Malmö has a rich ancient history, with fascinating reminders dotted all over the city. Before exploring it further, it’s important to understand that Malmö was actually a Danish city right up until 1658 when it fell under Swedish rule.

Around the year 1,000 the Malmö region was a Viking area, where these fearsome warriors sailed around the world in search of plunder – even making is all the way to the Middle East. Foteviken, which lies south of Malmö, was one of the biggest battle zones in the Viking era.

Denmark was then Christianised during the Danish king Harald Blåtand's rule – although this claim causes debate among some historians.

Malmö really took off in the 14th century with the arrival of the Hanseatic traders and the profits from a booming herring industry. These merchants built their august, stately homes which were followed by churches and a castle. It was during this time that the city really developed into an economic stronghold.

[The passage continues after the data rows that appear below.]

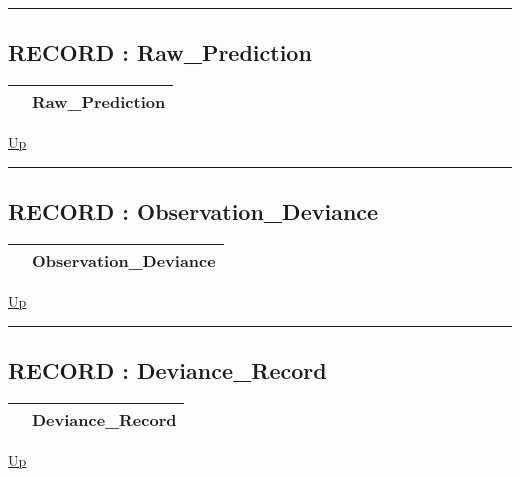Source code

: \rule{\textwidth}{0.4pt}
\subsection*{RECORD : Raw\_Prediction}
\hypertarget{ecldoc:logisticregression.types.raw_prediction}{}

{\renewcommand{\arraystretch}{1.5}
\begin{tabularx}{\textwidth}{|>{\raggedright\arraybackslash}l|X|}
\hline
\hspace{0pt} & Raw\_Prediction \\
\hline
\end{tabularx}
}

\hyperlink{ecldoc:LogisticRegression.Types}{Up}

\par


\rule{\textwidth}{0.4pt}
\subsection*{RECORD : Observation\_Deviance}
\hypertarget{ecldoc:logisticregression.types.observation_deviance}{}

{\renewcommand{\arraystretch}{1.5}
\begin{tabularx}{\textwidth}{|>{\raggedright\arraybackslash}l|X|}
\hline
\hspace{0pt} & Observation\_Deviance \\
\hline
\end{tabularx}
}

\hyperlink{ecldoc:LogisticRegression.Types}{Up}

\par


\rule{\textwidth}{0.4pt}
\subsection*{RECORD : Deviance\_Record}
\hypertarget{ecldoc:logisticregression.types.deviance_record}{}

{\renewcommand{\arraystretch}{1.5}
\begin{tabularx}{\textwidth}{|>{\raggedright\arraybackslash}l|X|}
\hline
\hspace{0pt} & Deviance\_Record \\
\hline
\end{tabularx}
}

\hyperlink{ecldoc:LogisticRegression.Types}{Up}

\par



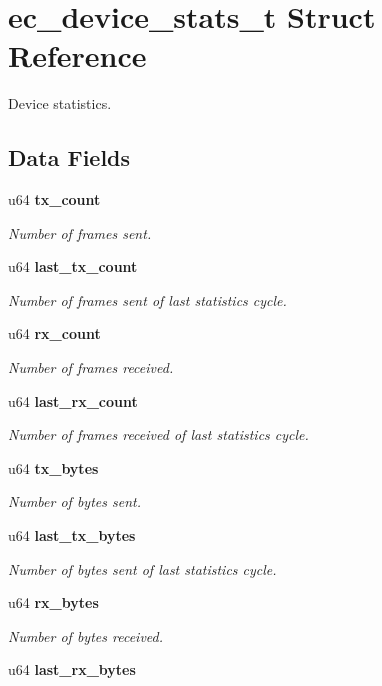 \section{ec\-\_\-device\-\_\-stats\-\_\-t Struct Reference}
\label{structec__device__stats__t}


Device statistics.  


\subsection*{Data Fields}
\begin{DoxyCompactItemize}
\item 
u64 {\bf tx\-\_\-count}
\begin{DoxyCompactList}\small\item\em Number of frames sent. \end{DoxyCompactList}\item 
u64 {\bf last\-\_\-tx\-\_\-count}
\begin{DoxyCompactList}\small\item\em Number of frames sent of last statistics cycle. \end{DoxyCompactList}\item 
u64 {\bf rx\-\_\-count}
\begin{DoxyCompactList}\small\item\em Number of frames received. \end{DoxyCompactList}\item 
u64 {\bf last\-\_\-rx\-\_\-count}
\begin{DoxyCompactList}\small\item\em Number of frames received of last statistics cycle. \end{DoxyCompactList}\item 
u64 {\bf tx\-\_\-bytes}
\begin{DoxyCompactList}\small\item\em Number of bytes sent. \end{DoxyCompactList}\item 
u64 {\bf last\-\_\-tx\-\_\-bytes}
\begin{DoxyCompactList}\small\item\em Number of bytes sent of last statistics cycle. \end{DoxyCompactList}\item 
u64 {\bf rx\-\_\-bytes}
\begin{DoxyCompactList}\small\item\em Number of bytes received. \end{DoxyCompactList}\item 
u64 {\bf last\-\_\-rx\-\_\-bytes}\label{structec__device__stats__t_af577e001b9fa7ca11696eb99e4dc1c94}


\end{DoxyCompactItemize}
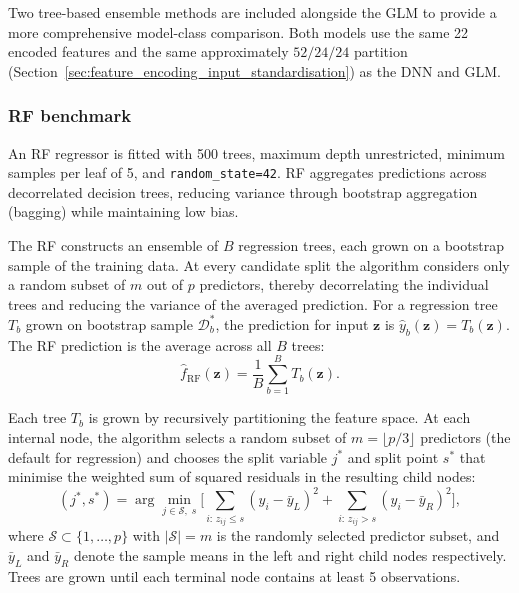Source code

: Two tree-based ensemble methods are included alongside the GLM to
provide a more comprehensive model-class comparison.  Both models use the
same 22 encoded features and the same approximately $52/24/24$ partition
(Section~\ref{sec:feature_encoding_input_standardisation}) as the
DNN and GLM.


\subsubsection{RF benchmark}
An RF regressor \citep{breiman2001random} is fitted with 500 trees,
maximum depth unrestricted, minimum samples per leaf of 5, and
\texttt{random\_state=42}.  RF aggregates predictions across
decorrelated decision trees, reducing variance through bootstrap
aggregation (bagging) while maintaining low bias.

The RF constructs an ensemble of $B$ regression trees, each grown on
a bootstrap sample of the training data.  At every candidate split the
algorithm considers only a random subset of $m$ out of $p$ predictors,
thereby decorrelating the individual trees and reducing the variance of the
averaged prediction.  For a regression tree $T_b$ grown on bootstrap
sample $\mathcal{D}_b^{*}$, the prediction for input $\mathbf{z}$ is
$\hat{y}_b(\mathbf{z}) = T_b(\mathbf{z})$.  The RF prediction is
the average across all $B$ trees:
\begin{equation}
    \hat{f}_{\mathrm{RF}}(\mathbf{z})
    =
    \frac{1}{B}
    \sum_{b=1}^{B}
    T_b(\mathbf{z}).
    \label{eq:rf_prediction}
\end{equation}

Each tree $T_b$ is grown by recursively partitioning the feature space.
At each internal node, the algorithm selects a random subset of
$m = \lfloor p/3 \rfloor$ predictors (the default for regression) and
chooses the split variable $j^{*}$ and split point $s^{*}$ that minimise
the weighted sum of squared residuals in the resulting child nodes:
\begin{equation}
    (j^{*}, s^{*})
    =
    \arg\min_{j \in \mathcal{S},\; s}
    \Biggl[
        \sum_{i:\, z_{ij} \le s} (y_i - \bar{y}_{L})^{2}
        +
        \sum_{i:\, z_{ij} > s} (y_i - \bar{y}_{R})^{2}
    \Biggr],
    \label{eq:rf_split_criterion}
\end{equation}
where $\mathcal{S} \subset \{1,\dots,p\}$ with $|\mathcal{S}| = m$ is the
randomly selected predictor subset, and $\bar{y}_{L}$ and $\bar{y}_{R}$
denote the sample means in the left and right child nodes respectively.
Trees are grown until each terminal node contains at least 5 observations.

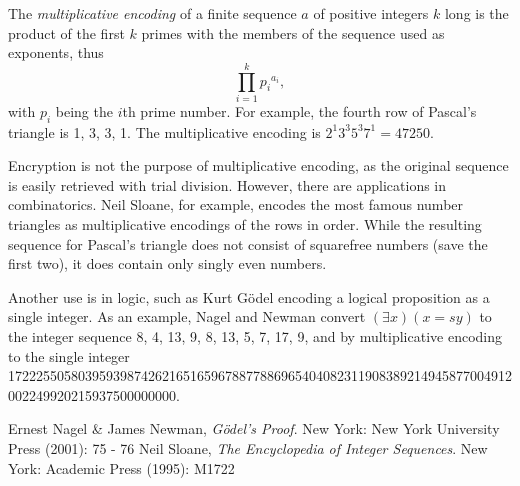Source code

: \documentclass[12pt]{article}
\begin{document}
The {\em multiplicative encoding} of a finite sequence $a$ of positive integers $k$ long is the product of the first $k$ primes with the members of the sequence used as exponents, thus $$\prod_{i = 1}^k {p_i}^{a_i},$$ with $p_i$ being the $i$th prime number. For example, the fourth row of Pascal's triangle is 1, 3, 3, 1. The multiplicative encoding is $2^1 3^3 5^3 7^1 = 47250$.

Encryption is not the purpose of multiplicative encoding, as the original sequence is easily retrieved  with trial division. However, there are applications in combinatorics. Neil Sloane, for example, encodes the most famous number triangles as multiplicative encodings of the rows in order. While the resulting sequence for Pascal's triangle does not consist of squarefree numbers (save the first two), it does contain only singly even numbers.

Another use is in logic, such as Kurt G\"odel encoding a logical proposition as a single integer. As an example, Nagel and Newman convert $(\exists x)(x = sy)$ to the integer sequence 8, 4, 13, 9, 8, 13, 5, 7, 17, 9, and by multiplicative encoding to the single integer 172225505803959398742621651659678877886965404082311908389214945877004912002249920215937500000000.

\begin{thebibliography}{2}
 Ernest Nagel \& James Newman, {\it G\"odel's Proof}. New York: New York University Press (2001): 75 - 76
 Neil Sloane, {\it The Encyclopedia of Integer Sequences}. New York: Academic Press (1995): M1722
\end{thebibliography}
\end{document}

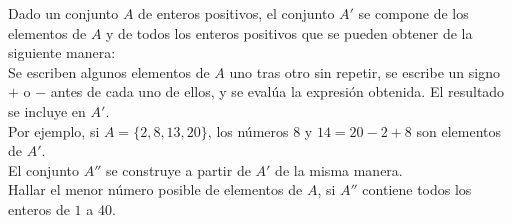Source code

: Dado un conjunto $A$ de enteros positivos, el conjunto $A'$ se compone de los elementos de $A$ y de todos los enteros positivos que se pueden obtener de la siguiente manera: \\
Se escriben algunos elementos de $A$ uno tras otro sin repetir, se escribe un signo $+ $ o $-$ antes de cada uno de ellos, y se evalúa la expresión obtenida. El resultado se incluye en $A'$. \\
Por ejemplo, si $A = \{2,8,13,20\}$, los números $8$ y $14 = 20-2+8$ son elementos de $A'$. \\
El conjunto $A''$ se construye a partir de $A'$ de la misma manera. \\
Hallar el menor número posible de elementos de $A$, si $A''$ contiene todos los enteros de $1$ a $40$. 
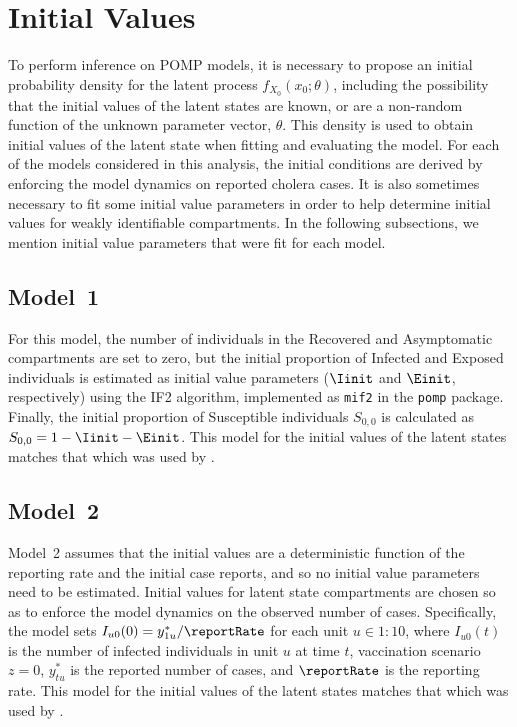\section{Initial Values}

To perform inference on POMP models, it is necessary to propose an initial probability density for the latent process $f_{X_0}(x_0;\theta)$, including the possibility that the initial values of the latent states are known, or are a non-random function of the unknown parameter vector, $\theta$.
This density is used to obtain initial values of the latent state when fitting and evaluating the model.
For each of the models considered in this analysis, the initial conditions are derived by enforcing the model dynamics on reported cholera cases.
It is also sometimes necessary to fit some initial value parameters in order to help determine initial values for weakly identifiable compartments.
In the following subsections, we mention initial value parameters that were fit for each model.

\subsection{Model~1}

For this model, the number of individuals in the Recovered and Asymptomatic compartments are set to zero, but the initial proportion of Infected and Exposed individuals is estimated as initial value parameters ($\Iinit$ and $\Einit$, respectively) using the IF2 algorithm, implemented as \texttt{mif2} in the \texttt{pomp} package.
Finally, the initial proportion of Susceptible individuals $S_{0, 0}$ is calculated as $S_{0, 0} = 1 - \Iinit - \Einit$.
This model for the initial values of the latent states matches that which was used by \citet{lee20}.

\subsection{Model~2}

Model~2 assumes that the initial values are a deterministic function of the reporting rate and the initial case reports, and so no initial value parameters need to be estimated.
Initial values for latent state compartments are chosen so as to enforce the model dynamics on the observed number of cases.
Specifically, the model sets $I_{u0}(0) = y^*_{1u} / \reportRate$ for each unit $u \in 1:10$, where $I_{u0}(t)$ is the number of infected individuals in unit $u$ at time $t$, vaccination scenario $z = 0$, $y^*_{tu}$ is the reported number of cases, and $\reportRate$ is the reporting rate.
This model for the initial values of the latent states matches that which was used by \citet{lee20}.

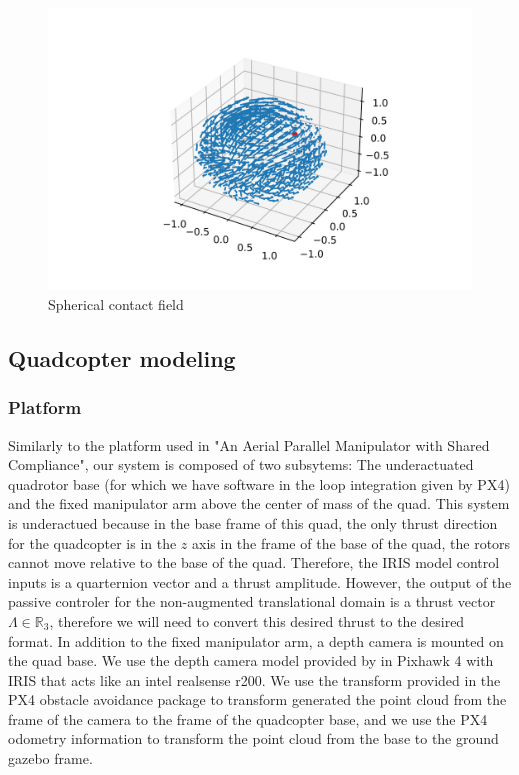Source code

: \begin{figure}[h!]
    \centering
    \includegraphics[width=\linewidth]{Images/sphericalfield.png}
    \caption{Spherical contact field}
    \label{fig:spherical}
\end{figure}

\subsection{Quadcopter modeling}
\subsubsection{Platform}
Similarly to the platform used in "An Aerial Parallel Manipulator with Shared Compliance", our system is composed of two subsytems: The underactuated quadrotor base (for which we have software in the loop integration given by PX4) and the fixed manipulator arm above the center of mass of the quad.
This system is underactued because in the base frame of this quad, the only thrust direction for the quadcopter is in the $z$ axis in the frame of the base of the quad, the rotors cannot move relative to the base of the quad. Therefore, the IRIS model control inputs is a quarternion vector and a thrust amplitude. However, the output of the passive controler for the non-augmented translational domain is a thrust vector $\Lambda \in\mathbb R_3 $, therefore we will need to convert this desired thrust to the desired format.
In addition to the fixed manipulator arm, a depth camera is mounted on the quad base. We use the depth camera model provided by in Pixhawk 4 with IRIS that acts like an intel realsense r200. We use the transform provided in the PX4 obstacle avoidance package to transform generated the point cloud from the frame of the camera to the frame of the quadcopter base, and we use the PX4 odometry information to transform the point cloud from the base to the ground gazebo frame.

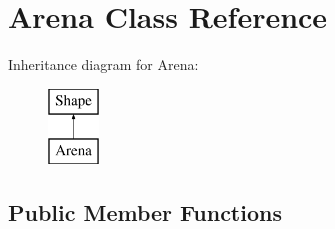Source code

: \hypertarget{class_arena}{}\section{Arena Class Reference}
\label{class_arena}
Inheritance diagram for Arena\+:\begin{figure}[H]
\begin{center}
\leavevmode
\includegraphics[height=2.000000cm]{class_arena}
\end{center}
\end{figure}
\subsection*{Public Member Functions}
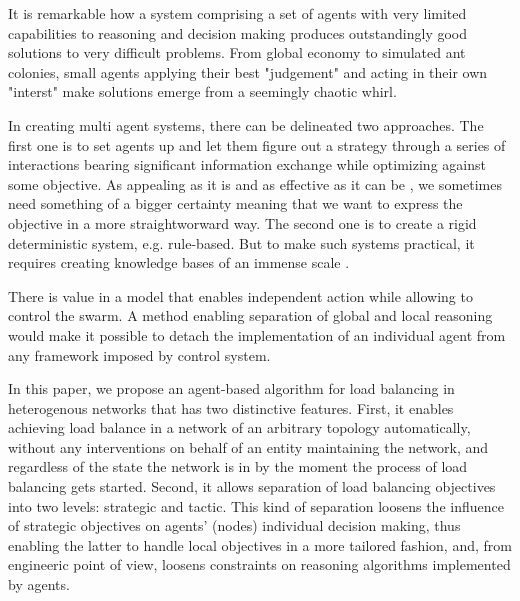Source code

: It is remarkable how a system comprising a set of agents with very limited capabilities to reasoning and decision making produces outstandingly good solutions to very difficult problems.
From global economy to simulated ant colonies, small agents applying their best "judgement" and acting in their own "interst" make solutions emerge from a seemingly chaotic whirl.

In creating multi agent systems, there can be delineated two approaches.
The first one is to set agents up and let them figure out a strategy through a series of interactions bearing significant information exchange while optimizing against some objective.
As appealing as it is and as effective as it can be \cite{dorigo-2006}, we sometimes need something of a bigger certainty meaning that we want to express the objective in a more straightworward way.
The second one is to create a rigid deterministic system, e.g. rule-based.
But to make such systems practical, it requires creating knowledge bases of an immense scale \cite{lenat-2022}.

There is value in a model that enables independent action while allowing to control the swarm.
A method enabling separation of global and local reasoning would make it possible to detach the implementation of an individual agent from any framework imposed by control system.

In this paper, we propose an agent-based algorithm for load balancing in heterogenous networks that has two distinctive features.
First, it enables achieving load balance in a network of an arbitrary topology automatically, without any interventions on behalf of an entity maintaining the network, and regardless of the state the network is in by the moment the process of load balancing gets started.
Second, it allows separation of load balancing objectives into two levels: strategic and tactic.
This kind of separation loosens the influence of strategic objectives on  agents' (nodes) individual decision making, thus enabling the latter to handle local objectives in a more tailored fashion, and, from engineeric point of view, loosens constraints on reasoning algorithms implemented by agents.
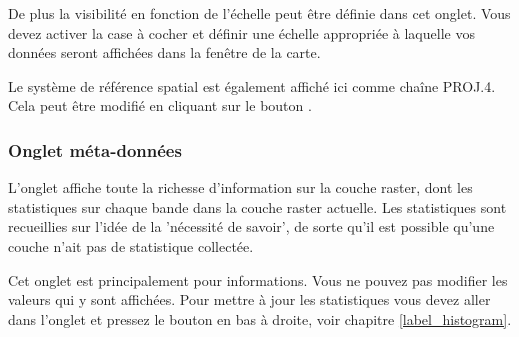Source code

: De plus la visibilit\'e en fonction de l'\'echelle peut \^etre d\'efinie dans cet
onglet. Vous devez activer la case \`a cocher et d\'efinir une \'echelle appropri\'ee \`a
laquelle vos donn\'ees seront affich\'ees dans la fen\^etre de la carte.

Le syst\`eme de r\'ef\'erence spatial est \'egalement affich\'e ici comme cha\^ine PROJ.4.
Cela peut \^etre modifi\'e en cliquant sur le bouton .

\subsubsection{Onglet m\'eta-donn\'ees}\label{label_metatab}

L'onglet  affiche toute la richesse d'information sur la
couche raster, dont les statistiques sur chaque bande dans la couche raster
actuelle. Les statistiques sont recueillies sur l'id\'ee de la 'n\'ecessit\'e de
savoir', de sorte qu'il est possible qu'une couche n'ait pas de
statistique collect\'ee. 

Cet onglet est principalement pour informations. Vous ne pouvez pas modifier
les valeurs qui y sont affich\'ees. Pour mettre \`a jour les statistiques vous
devez aller dans l'onglet  et pressez le bouton
 en bas \`a droite, voir chapitre \ref{label_histogram}.

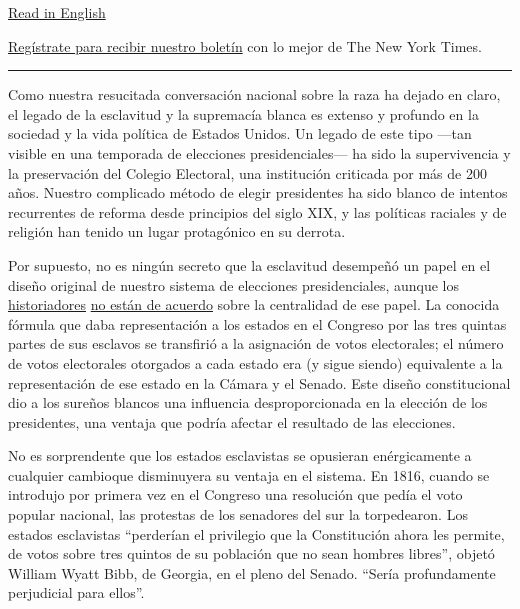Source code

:\href{https://www.nytimes.com/2020/08/03/opinion/electoral-college-racism-white-supremacy.html}{Read
in English}

\href{https://www.nytimes.com/newsletters/el-times}{Regístrate para
recibir nuestro boletín} con lo mejor de The New York Times.

\begin{center}\rule{0.5\linewidth}{\linethickness}\end{center}

Como nuestra resucitada conversación nacional sobre la raza ha dejado en
claro, el legado de la esclavitud y la supremacía blanca es extenso y
profundo en la sociedad y la vida política de Estados Unidos. Un legado
de este tipo ---tan visible en una temporada de elecciones
presidenciales--- ha sido la supervivencia y la preservación del Colegio
Electoral, una institución criticada por más de 200 años. Nuestro
complicado método de elegir presidentes ha sido blanco de intentos
recurrentes de reforma desde principios del siglo XIX, y las políticas
raciales y de religión han tenido un lugar protagónico en su derrota.

Por supuesto, no es ningún secreto que la esclavitud desempeñó un papel
en el diseño original de nuestro sistema de elecciones presidenciales,
aunque los
\href{https://www.nytimes.com/2019/04/04/opinion/the-electoral-college-slavery-myth.html?action=click\&module=RelatedLinks\&pgtype=Article}{historiadores}
\href{https://www.nytimes.com/2019/04/06/opinion/electoral-college-slavery.html}{no
están de acuerdo} sobre la centralidad de ese papel. La conocida fórmula
que daba representación a los estados en el Congreso por las tres
quintas partes de sus esclavos se transfirió a la asignación de votos
electorales; el número de votos electorales otorgados a cada estado era
(y sigue siendo) equivalente a la representación de ese estado en la
Cámara y el Senado. Este diseño constitucional dio a los sureños blancos
una influencia desproporcionada en la elección de los presidentes, una
ventaja que podría afectar el resultado de las elecciones.

No es sorprendente que los estados esclavistas se opusieran
enérgicamente a cualquier cambioque disminuyera su ventaja en el
sistema. En 1816, cuando se introdujo por primera vez en el Congreso una
resolución que pedía el voto popular nacional, las protestas de los
senadores del sur la torpedearon. Los estados esclavistas ``perderían el
privilegio que la Constitución ahora les permite, de votos sobre tres
quintos de su población que no sean hombres libres'', objetó William
Wyatt Bibb, de Georgia, en el pleno del Senado. ``Sería profundamente
perjudicial para ellos''.

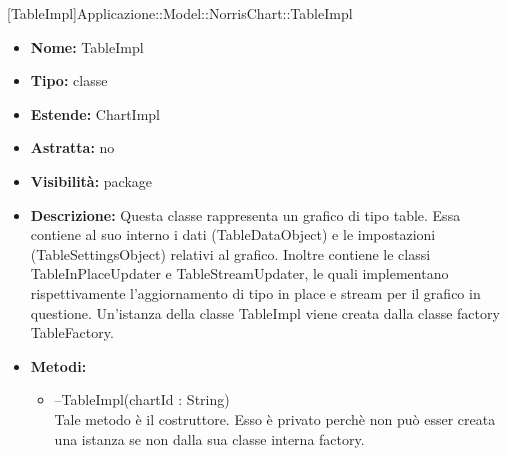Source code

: 			
			[TableImpl]{Applicazione::Model::NorrisChart::TableImpl}
			

	
			
			\begin{itemize}
			\item \textbf{Nome:} TableImpl
			\item \textbf{Tipo:} classe
			
		\item \textbf{Estende:}
		ChartImpl
		\item \textbf{Astratta:}
		no
			\item \textbf{Visibilità:} package
			\item \textbf{Descrizione:} Questa classe rappresenta un grafico di tipo table. Essa contiene al suo interno i dati (TableDataObject) e le impostazioni (TableSettingsObject) relativi al grafico. Inoltre contiene le classi TableInPlaceUpdater e TableStreamUpdater, le quali implementano rispettivamente l'aggiornamento di tipo in place e stream per il grafico in questione. Un'istanza della classe TableImpl viene creata dalla classe factory TableFactory.
			\item \textbf{Metodi:}
				\begin{itemize}
				\setlength{\itemsep}{5pt}
				
					\item[\ding{111}] {{--TableImpl(chartId : String)}} \\ [1mm] Tale metodo è il costruttore. Esso è privato perchè non può esser creata una istanza se non dalla sua classe interna factory.
				\end{itemize}
		
			\end{itemize}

In 1658, while Sweden was at war with Poland, Denmark declared war against Sweden. The Swedish king Karl X Gustav responding by marching from Poland through Jylland to attack Copenhagen.

Unfortunately, the winter of 1657-1658 had been an extraordinarily cold one. As a result, the ice over the Belts had frozen, allowing the Swedish army to march over the ice and catch the Danes unawares.

The Danish Army had no option but to surrender and in February 1658, the Peace in Roskilde agreement was signed. Denmark lost Skåne (which includes Malmö) among many other territories in the deal.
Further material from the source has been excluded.